Nasce la Roma di Fonseca

La società ufficializza l’allenatore, ieri a Milano insieme a Petrachi. Oggi i due voleranno a Londra da Pallotta

di Redazione, @forzaroma

Paulo Fonseca è il nuovo allenatore della Roma. “Responsabile tecnico” per rispettare la dicitura apparsa sul comunicato del club che ha confermato il contratto biennale (con opzione per il terzo) con il quale il tecnico si lega alla società giallorossa, scrive Stefano Carina su Il Messaggero.
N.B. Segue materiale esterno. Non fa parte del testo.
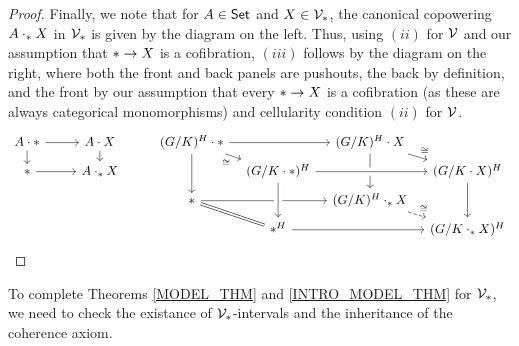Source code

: \documentclass[a4paper,10pt
,draft
]{article}%
\renewcommand{\1}{\eta}%
\begin{document}
{\begin{proof}
        Finally, we note that for $A \in \mathsf{Set}$ and $X \in \V_{\**}$, the canonical copowering $A \cdot_{\**} X$ in $\V_{\**}$ is given by the diagram on the left.
        Thus, using $(ii)$ for $\mathcal V$ and our assumption that $\** \to X$ is a cofibration, $(iii)$ follows by the diagram on the right,
        where both the front and back panels are pushouts, the back by definition, and the front by our assumption that every $\** \to X$ is a cofibration (as these are always categorical monomorphisms) and cellularity condition $(ii)$ for $\mathcal V$.      
        \begin{equation}
              \begin{tikzcd}[row sep = tiny]
                    A \cdot \** \arrow[d] \arrow[r]
                    &
                    A \cdot X \arrow[d]
                    & %
                    (G/K)^H \cdot \** \arrow[dd] \arrow[rr] \arrow[dr, "\cong"']
                    &[-15pt]&[-15pt]
                    (G/K)^H \cdot X \arrow[dd] \arrow[dr, "\cong"]
                    \\
                    \** \arrow[r]
                    &
                    A \cdot_{\**} X
                    & %
                    &
                    (G/K \cdot \**)^H \arrow[rr, crossing over]
                    &&[-15pt]
                    (G/K \cdot X)^H \arrow[dd]
                    \\
                    && %
                    \** \arrow[rr] \arrow[dr, equal]
                    &&
                    (G/K)^H \cdot_{\**} X \arrow[dr, dashed, "\cong"]
                    \\
                    && %
                    & \**^H \arrow[rr] \arrow[uu, leftarrow, crossing over]
                    &&
                    (G/K \cdot_{\**} X)^H
              \end{tikzcd}
        \end{equation}
  \end{proof}
} %

To complete Theorems \ref{MODEL_THM} and \ref{INTRO_MODEL_THM} for $\V_{\**}$, we need to check the existance of $\V_{\**}$-intervals and the inheritance of the coherence axiom.
\end{document}
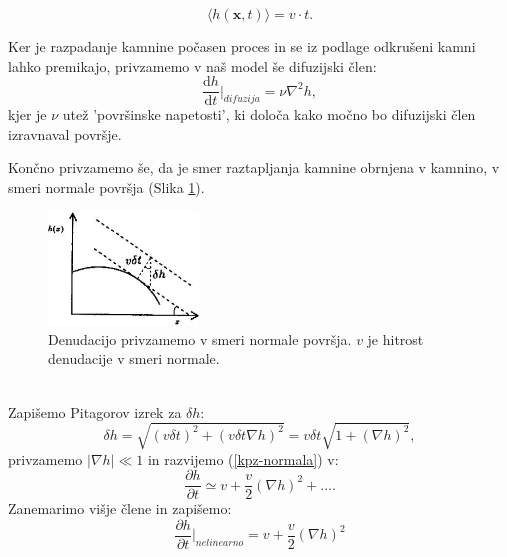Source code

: \documentclass[a4paper, twoside, 12pt]{book}
\begin{document}
\begin{equation}
  \langle h(\mathbf{x},t) \rangle = v \cdot t.
\end{equation}

Ker je razpadanje kamnine počasen proces in se iz podlage odkrušeni kamni lahko premikajo, privzamemo v naš model še difuzijski člen:
\begin{equation}
  \frac{\mathrm{d} h}{\mathrm{d} t} \bigg|_{difuzija} = \nu \nabla^2 h,
\end{equation}
kjer je $\nu$ utež 'površinske napetosti', ki določa kako močno bo difuzijski člen izravnaval površje.

Končno privzamemo še, da je smer raztapljanja kamnine obrnjena v kamnino, v smeri normale površja (Slika \ref{fig:KPZ}). 
\begin{figure}[h!]
  \begin{center}
    \includegraphics[width=4cm]{slike/KPZ.jpg}
  \end{center}
  \caption{Denudacijo privzamemo v smeri normale površja. $v$ je hitrost denudacije v smeri normale.}
  \label{fig:KPZ}
\end{figure}
\\ Zapišemo Pitagorov izrek za $\delta h$:
\begin{equation}
  \delta h = \sqrt{(v \delta t)^2 + (v \delta t \nabla h)^2} = v \delta t \sqrt{1 + (\nabla h)^2},
  \label{kpz-normala}
\end{equation}
privzamemo $|\nabla h| \ll 1$ in razvijemo (\ref{kpz-normala}) v:
\begin{equation}
  \frac{\partial h}{\partial t} \simeq v + \frac{v}{2} (\nabla h)^2 + \dots.
\end{equation}
Zanemarimo višje člene in zapišemo:
\begin{equation}
  \frac{\partial h}{\partial t} \bigg|_{nelinearno} = v + \frac{v}{2} (\nabla h)^2
\end{equation}
\end{document}
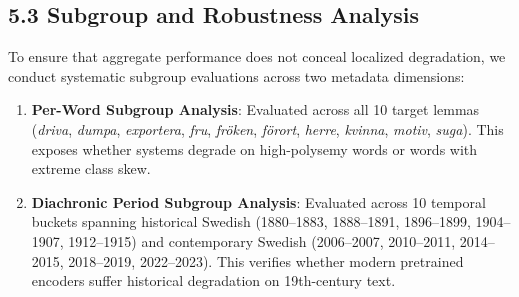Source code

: \subsection{5.3 Subgroup and Robustness Analysis}
To ensure that aggregate performance does not conceal localized degradation, we conduct systematic subgroup evaluations across two metadata dimensions:
\begin{enumerate}
    \item \textbf{Per-Word Subgroup Analysis}: Evaluated across all 10 target lemmas (\textit{driva}, \textit{dumpa}, \textit{exportera}, \textit{fru}, \textit{fr\"oken}, \textit{f\"orort}, \textit{herre}, \textit{kvinna}, \textit{motiv}, \textit{suga}). This exposes whether systems degrade on high-polysemy words or words with extreme class skew.
    \item \textbf{Diachronic Period Subgroup Analysis}: Evaluated across 10 temporal buckets spanning historical Swedish (1880--1883, 1888--1891, 1896--1899, 1904--1907, 1912--1915) and contemporary Swedish (2006--2007, 2010--2011, 2014--2015, 2018--2019, 2022--2023). This verifies whether modern pretrained encoders suffer historical degradation on 19th-century text.
\end{enumerate}


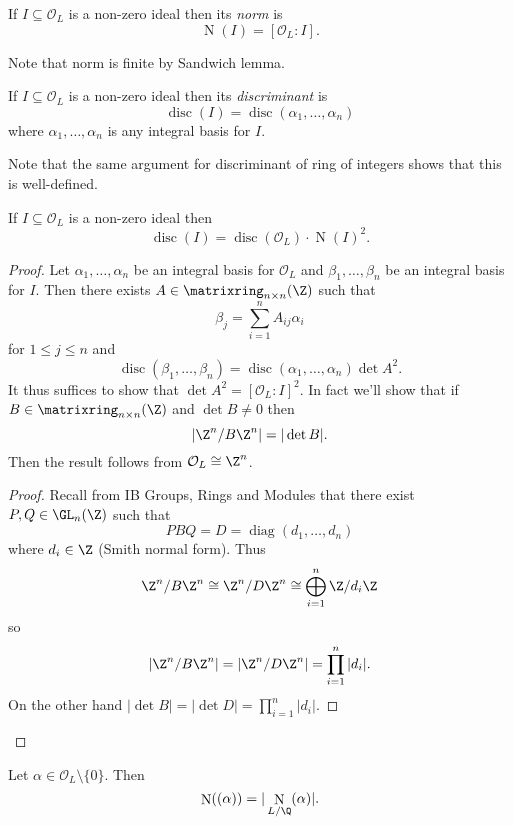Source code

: \documentclass[a4paper]{article}
\renewcommand*{\O}{\mathcal{O}}
\DeclareMathOperator{\n}{N}
\DeclareMathOperator{\disc}{disc}
\begin{document}
\begin{definition}[Norm]
  If \(I \subseteq \O_L\) is a non-zero ideal then its \emph{norm} is
  \[
    \n(I) = [\O_L:I].
  \]
\end{definition}

Note that norm is finite by Sandwich lemma.

\begin{definition}[Discriminant]
  If \(I \subseteq \O_L\) is a non-zero ideal then its \emph{discriminant} is
  \[
    \disc(I) = \disc(\alpha_1, \dots, \alpha_n)
  \]
  where \(\alpha_1, \dots, \alpha_n\) is any integral basis for \(I\).
\end{definition}

Note that the same argument for discriminant of ring of integers shows that this is well-defined.

\begin{lemma}
  If \(I \subseteq \O_L\) is a non-zero ideal then
  \[
    \disc(I) = \disc(\O_L) \cdot \n(I)^2.
  \]
\end{lemma}

\begin{proof}
  Let \(\alpha_1, \dots, \alpha_n\) be an integral basis for \(\O_L\) and \(\beta_1, \dots, \beta_n\) be an integral basis for \(I\). Then there exists \(A \in \matrixring_{n \times n}(\Z)\) such that
  \[
    \beta_j = \sum_{i = 1}^n A_{ij}\alpha_i
  \]
  for \(1 \leq j \leq n\) and
  \[
    \disc(\beta_1, \dots, \beta_n) = \disc(\alpha_1, \dots, \alpha_n) \det A^2.
  \]
  It thus suffices to show that \(\det A^2 = [\O_L:I]^2\). In fact we'll show that if \(B \in \matrixring_{n \times n}(\Z)\) and \(\det B \neq 0\) then
  \[
    |\Z^n/B\Z^n| = |\det B|.
  \]
  Then the result follows from \(\O_L \cong \Z^n\).

  \begin{proof}
    Recall from IB Groups, Rings and Modules that there exist \(P, Q \in \GL_n(\Z)\) such that
    \[
      PBQ = D = \operatorname{diag}(d_1, \dots, d_n)
    \]
    where \(d_i \in \Z\) (Smith normal form). Thus
    \[
      \Z^n/B\Z^n \cong \Z^n/D\Z^n \cong \bigoplus_{i = 1}^n \Z/d_i\Z
    \]
    so
    \[
      |\Z^n/B\Z^n| = |\Z^n/D\Z^n| = \prod_{i = 1}^n |d_i|.
    \]
    On the other hand \(|\det B| = |\det D| = \prod_{i = 1}^n |d_i|\).
  \end{proof}
\end{proof}

\begin{lemma}
  Let \(\alpha \in \O_L \setminus \{0\}\). Then
  \[
    \n((\alpha)) = |\n_{L/\Q}(\alpha)|.
  \]
\end{lemma}
\end{document}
Il portoghese ieri era a Milano dove ha incontrato Petrachi: i due oggi sono attesi a Londra. A pranzo il 46enne ex Shakhtar conoscerà il presidente Pallotta e rivedrà nuovamente Franco Baldini, già incrociato prima del summit di Madrid. Assente Totti. Inizialmente convocato da Fienga a partecipare, Francesco ha declinato l’invito. La motivazione che trapelava ieri era che il summit servirà esclusivamente per far conoscere l’allenatore a Pallotta, ma non verranno affrontate tematiche di mercato.

Spiegazione che verrebbe a cadere se, come sembra, sarà confermata la presenza di Petrachi (che la società, per chiari motivi d’opportunità, nega).

Intanto Fonseca, pur consapevole che dovrà rinunciare a dei calciatori che nella sua idea di calcio sarebbero stati molto utili (Dzeko e Manolas), è comunque convinto che la Roma possa allestire una squadra competitiva.

Si ripartirà dal portiere. La Roma sta lavorando su una rosa ristretta di nomi: Cragno, Gollini e lo spagnolo Pau Lopez del Betis Siviglia. Le piste italiane, almeno per ora, sono molto onerose. Lo spagnolo è reduce da un’ottima stagione che gli ha permesso di entrare nel giro della nazionale iberica. Non costa poco (20 milioni) ma sempre meno di Cragno e Gollini ed è un profilo che piace molto a Petrachi.

Con la presumibile partenza di Manolas (direzione Juve) andrà ricostruito anche il pacchetto difensivo. Al momento il ds salentino è orientato a non chiudere le operazioni (Mancini e Guedes) che Monchi aveva impostato a gennaio, perché i profili prioritari vengono considerati altri. In primis quelli di Verissimo (Santos) e Vavro, classe 96 (Copenaghen). Sono entrambi due difensori molto alti (1,93 lo slovacco, 1,89 il brasiliano) e bravi nell’impostazione da dietro, una delle caratteristiche principali del gioco di Fonseca che ama anche avere in mezzo al campo un palleggiatore. La Roma è entrata di prepotenza nella corsa a Veretout non tralasciando altre piste (Florentino e B. Guimaraes). In attacco si attende la cessione di Dzeko all’Inter. Chieste informazioni su Petagna: la Spal lo valuta 25 milioni.